Pros and Cons of Decision Tree Analysis
As you can see, decision tree analysis can be somewhat cumbersome, with all the associated decision analysis techniques. In creating a decision tree, be careful of its pros and cons. Specifically:
- Easy to use, construct, and value. Drawing the decision tree merely requires an understanding of the basics (e.g., the chronological sequence of events, payoffs, probabilities, decision nodes, chance nodes, and so forth; the valuation is simply expected values going from right to left on the decision tree).
- Clear and easy exposition. A decision tree is simple to visualize and understand.
- Ambiguous inputs. The analysis requires single-point estimates of many variables (many probabilities and many payoff values), and sometimes it is difficult to obtain objective or valid estimates. In a large decision tree, these errors in estimations compound over time, making the results highly ambiguous. The proverbial problem of garbage-in-garbage-out is clearly an issue here. Monte Carlo simulation with Risk Simulator helps by simulating the uncertain input assumptions thousands of times, rather than relying on single-point estimates.
- Ambiguous outputs. The decision tree results versus MINIMAX and MAXIMIN results produce different optimal strategies as illustrated in this chapter. Using decision trees will not necessarily produce robust and consistent results. Great care should be taken.
- Difficult and confusing mathematics. To make the decision tree analysis more powerful (rather than simply relying on single-point estimates), we revert to using Bayes’ Theorem. From the decision tree example, using the Bayes’ Theorem to derive implied and posterior probabilities is not an easy task at all. At best it is confusing and at worst, extremely complex to derive.
- In theory, each payoff value faces a different risk structure on the terminal nodes. Therefore, it is theoretically correct only if the payoff values (which have to be in present values) are discounted at different risk-adjusted discount rates, corresponding to the risk structure at the appropriate nodes. Obtaining a single valid discount rate is difficult enough, let alone multiple discount rates.
- The conditions, probabilities, and payoffs should be correlated to each other in real life. In a simple decision tree, this is not possible as you cannot correlate two or more probabilities. This is where Monte Carlo simulation comes in because it allows you to correlate pairs of input assumptions in a simulation.

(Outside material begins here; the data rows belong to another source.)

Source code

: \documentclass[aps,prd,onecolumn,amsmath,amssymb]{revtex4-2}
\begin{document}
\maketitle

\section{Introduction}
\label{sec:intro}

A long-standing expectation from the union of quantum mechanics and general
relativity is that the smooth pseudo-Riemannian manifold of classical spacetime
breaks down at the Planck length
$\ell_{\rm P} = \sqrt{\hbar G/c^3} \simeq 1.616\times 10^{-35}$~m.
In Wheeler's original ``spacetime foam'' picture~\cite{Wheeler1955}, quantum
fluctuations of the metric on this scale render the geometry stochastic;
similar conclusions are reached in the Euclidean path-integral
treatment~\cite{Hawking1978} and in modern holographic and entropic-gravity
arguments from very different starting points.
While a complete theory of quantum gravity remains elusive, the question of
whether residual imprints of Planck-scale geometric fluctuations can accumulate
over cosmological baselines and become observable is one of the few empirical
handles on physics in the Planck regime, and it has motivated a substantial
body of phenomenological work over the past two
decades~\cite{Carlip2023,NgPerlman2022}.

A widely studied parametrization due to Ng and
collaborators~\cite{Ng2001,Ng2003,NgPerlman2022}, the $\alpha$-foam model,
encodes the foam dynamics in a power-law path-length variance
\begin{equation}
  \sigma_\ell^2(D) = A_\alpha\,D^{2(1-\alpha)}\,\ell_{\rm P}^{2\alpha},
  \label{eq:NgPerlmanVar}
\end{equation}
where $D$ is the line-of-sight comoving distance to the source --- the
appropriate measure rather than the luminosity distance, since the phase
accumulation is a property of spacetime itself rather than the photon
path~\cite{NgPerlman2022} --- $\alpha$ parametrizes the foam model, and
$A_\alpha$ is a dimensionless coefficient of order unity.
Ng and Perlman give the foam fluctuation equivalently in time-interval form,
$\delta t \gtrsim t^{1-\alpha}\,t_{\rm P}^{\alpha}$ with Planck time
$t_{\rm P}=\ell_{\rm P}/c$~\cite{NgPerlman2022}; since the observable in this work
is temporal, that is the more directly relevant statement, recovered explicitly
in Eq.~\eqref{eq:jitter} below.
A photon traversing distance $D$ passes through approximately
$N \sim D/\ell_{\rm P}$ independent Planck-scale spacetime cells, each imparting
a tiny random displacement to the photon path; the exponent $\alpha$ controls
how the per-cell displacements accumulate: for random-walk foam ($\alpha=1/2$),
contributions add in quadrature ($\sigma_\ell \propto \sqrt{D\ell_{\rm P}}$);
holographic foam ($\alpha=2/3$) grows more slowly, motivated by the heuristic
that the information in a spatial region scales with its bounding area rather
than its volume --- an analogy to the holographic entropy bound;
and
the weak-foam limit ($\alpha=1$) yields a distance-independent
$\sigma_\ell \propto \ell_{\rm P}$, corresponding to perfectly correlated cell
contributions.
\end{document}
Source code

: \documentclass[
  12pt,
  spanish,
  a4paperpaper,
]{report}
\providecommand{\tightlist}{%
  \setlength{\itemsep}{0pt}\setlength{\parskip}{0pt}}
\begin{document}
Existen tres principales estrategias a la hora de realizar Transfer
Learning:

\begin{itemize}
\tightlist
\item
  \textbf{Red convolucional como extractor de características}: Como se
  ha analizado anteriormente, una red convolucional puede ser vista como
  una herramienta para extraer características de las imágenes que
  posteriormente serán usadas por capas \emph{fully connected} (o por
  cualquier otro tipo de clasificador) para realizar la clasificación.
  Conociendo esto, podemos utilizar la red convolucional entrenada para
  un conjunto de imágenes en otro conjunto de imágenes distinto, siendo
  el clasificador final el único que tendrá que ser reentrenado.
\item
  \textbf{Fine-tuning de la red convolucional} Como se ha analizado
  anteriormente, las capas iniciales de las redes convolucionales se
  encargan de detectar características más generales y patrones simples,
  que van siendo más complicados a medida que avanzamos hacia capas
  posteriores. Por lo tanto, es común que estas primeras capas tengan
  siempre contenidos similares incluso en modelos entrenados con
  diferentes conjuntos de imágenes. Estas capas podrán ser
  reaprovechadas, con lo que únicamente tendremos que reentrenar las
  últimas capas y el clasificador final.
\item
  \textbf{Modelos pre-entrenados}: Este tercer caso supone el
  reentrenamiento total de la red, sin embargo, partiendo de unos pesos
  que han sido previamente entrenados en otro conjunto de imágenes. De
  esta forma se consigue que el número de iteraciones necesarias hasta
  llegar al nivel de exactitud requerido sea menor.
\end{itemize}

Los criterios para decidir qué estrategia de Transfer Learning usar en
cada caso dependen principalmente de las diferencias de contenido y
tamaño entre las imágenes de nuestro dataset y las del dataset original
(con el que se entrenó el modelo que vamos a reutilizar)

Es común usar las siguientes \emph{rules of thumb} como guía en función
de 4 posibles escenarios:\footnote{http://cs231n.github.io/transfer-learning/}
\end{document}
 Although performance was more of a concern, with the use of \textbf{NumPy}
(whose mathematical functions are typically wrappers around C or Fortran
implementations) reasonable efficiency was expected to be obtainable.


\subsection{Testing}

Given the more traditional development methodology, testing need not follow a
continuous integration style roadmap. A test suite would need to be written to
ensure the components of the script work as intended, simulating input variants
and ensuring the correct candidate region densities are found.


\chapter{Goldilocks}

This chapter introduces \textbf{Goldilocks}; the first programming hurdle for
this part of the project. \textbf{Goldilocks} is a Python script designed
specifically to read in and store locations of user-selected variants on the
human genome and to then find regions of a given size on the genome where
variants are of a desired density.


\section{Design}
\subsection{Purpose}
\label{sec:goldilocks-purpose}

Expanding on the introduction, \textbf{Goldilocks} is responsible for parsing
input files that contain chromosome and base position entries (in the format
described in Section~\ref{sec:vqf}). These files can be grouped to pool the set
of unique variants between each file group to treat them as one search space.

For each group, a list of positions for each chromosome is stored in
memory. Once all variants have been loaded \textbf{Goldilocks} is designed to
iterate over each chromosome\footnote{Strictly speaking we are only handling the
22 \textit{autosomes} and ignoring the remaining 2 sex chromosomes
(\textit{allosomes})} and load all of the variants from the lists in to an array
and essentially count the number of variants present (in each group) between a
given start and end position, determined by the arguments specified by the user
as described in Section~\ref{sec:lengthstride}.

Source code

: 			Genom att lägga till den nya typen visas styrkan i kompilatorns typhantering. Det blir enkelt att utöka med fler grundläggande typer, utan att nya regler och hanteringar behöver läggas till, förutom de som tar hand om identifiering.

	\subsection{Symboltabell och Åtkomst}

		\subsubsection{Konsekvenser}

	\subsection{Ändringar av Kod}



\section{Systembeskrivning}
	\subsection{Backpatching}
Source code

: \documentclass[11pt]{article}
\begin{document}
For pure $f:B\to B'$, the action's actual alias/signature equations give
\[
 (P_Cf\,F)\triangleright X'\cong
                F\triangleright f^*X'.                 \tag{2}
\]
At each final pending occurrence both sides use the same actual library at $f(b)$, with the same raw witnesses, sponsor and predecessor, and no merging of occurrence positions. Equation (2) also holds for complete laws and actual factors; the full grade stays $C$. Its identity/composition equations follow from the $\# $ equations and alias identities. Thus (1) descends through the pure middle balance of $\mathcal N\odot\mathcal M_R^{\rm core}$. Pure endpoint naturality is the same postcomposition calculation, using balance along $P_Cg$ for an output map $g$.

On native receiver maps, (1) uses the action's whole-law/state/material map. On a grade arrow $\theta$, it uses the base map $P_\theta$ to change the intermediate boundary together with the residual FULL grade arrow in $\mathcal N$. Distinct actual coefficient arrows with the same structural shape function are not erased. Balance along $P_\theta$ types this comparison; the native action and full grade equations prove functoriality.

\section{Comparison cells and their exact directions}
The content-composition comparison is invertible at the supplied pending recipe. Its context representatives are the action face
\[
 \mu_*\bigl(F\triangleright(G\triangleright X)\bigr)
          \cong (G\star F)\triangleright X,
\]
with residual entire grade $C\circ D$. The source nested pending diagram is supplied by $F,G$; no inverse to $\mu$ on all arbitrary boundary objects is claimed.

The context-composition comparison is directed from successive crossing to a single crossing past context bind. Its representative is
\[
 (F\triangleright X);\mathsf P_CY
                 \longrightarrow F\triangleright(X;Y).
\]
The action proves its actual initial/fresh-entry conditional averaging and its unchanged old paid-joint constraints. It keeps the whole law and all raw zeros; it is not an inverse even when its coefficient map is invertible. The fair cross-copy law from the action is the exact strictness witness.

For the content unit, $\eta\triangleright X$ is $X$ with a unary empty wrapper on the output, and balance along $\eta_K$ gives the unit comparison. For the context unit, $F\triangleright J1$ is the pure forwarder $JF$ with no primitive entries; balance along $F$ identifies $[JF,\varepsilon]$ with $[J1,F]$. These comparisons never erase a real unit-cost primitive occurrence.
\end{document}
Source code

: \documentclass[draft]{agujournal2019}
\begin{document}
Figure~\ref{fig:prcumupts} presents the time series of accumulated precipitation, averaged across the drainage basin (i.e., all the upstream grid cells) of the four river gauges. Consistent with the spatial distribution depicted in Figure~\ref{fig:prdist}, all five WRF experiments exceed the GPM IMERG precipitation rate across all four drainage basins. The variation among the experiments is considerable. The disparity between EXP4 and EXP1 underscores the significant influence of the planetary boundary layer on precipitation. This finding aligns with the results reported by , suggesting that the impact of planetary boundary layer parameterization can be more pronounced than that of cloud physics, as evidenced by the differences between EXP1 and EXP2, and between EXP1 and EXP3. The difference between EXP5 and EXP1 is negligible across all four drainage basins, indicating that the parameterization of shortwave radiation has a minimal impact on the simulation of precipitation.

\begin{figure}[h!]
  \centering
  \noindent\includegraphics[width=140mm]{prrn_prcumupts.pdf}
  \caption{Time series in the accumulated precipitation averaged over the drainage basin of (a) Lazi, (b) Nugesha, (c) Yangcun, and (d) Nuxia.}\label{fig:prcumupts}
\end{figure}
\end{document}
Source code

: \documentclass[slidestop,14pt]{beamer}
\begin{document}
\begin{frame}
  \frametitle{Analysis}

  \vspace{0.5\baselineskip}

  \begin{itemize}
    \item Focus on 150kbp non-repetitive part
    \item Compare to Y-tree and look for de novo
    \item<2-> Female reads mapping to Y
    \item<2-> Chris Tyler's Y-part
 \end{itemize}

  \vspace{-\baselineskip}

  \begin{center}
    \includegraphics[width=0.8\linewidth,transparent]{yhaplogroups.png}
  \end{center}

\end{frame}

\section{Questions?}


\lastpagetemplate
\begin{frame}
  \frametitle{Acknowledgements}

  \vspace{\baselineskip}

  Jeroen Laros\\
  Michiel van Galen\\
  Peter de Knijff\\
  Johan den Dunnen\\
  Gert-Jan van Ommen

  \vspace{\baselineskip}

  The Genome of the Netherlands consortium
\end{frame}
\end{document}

- Decision trees do not solve real options Be careful as real options analysis requires binomial and multinomial lattices and trees to solve, not decision trees. Decision trees are great for framing strategic real options pathways but not for solving real options values. For instance, decision trees cannot be used to solve a switching option, or barrier option or option to expand, contract, and abandon. The branches on a decision tree are outcomes, while the branches on a lattice in a real option are options, not obligations. They are very different animals, so be extremely careful. In fact, Parts II and III are devoted to solving advanced real options problems, complete with explanations, examples, models, and case studies, clearly indicating that real options analysis is a lot more powerful and correct rather than using decision trees in solving most decisions under uncertainty and risk.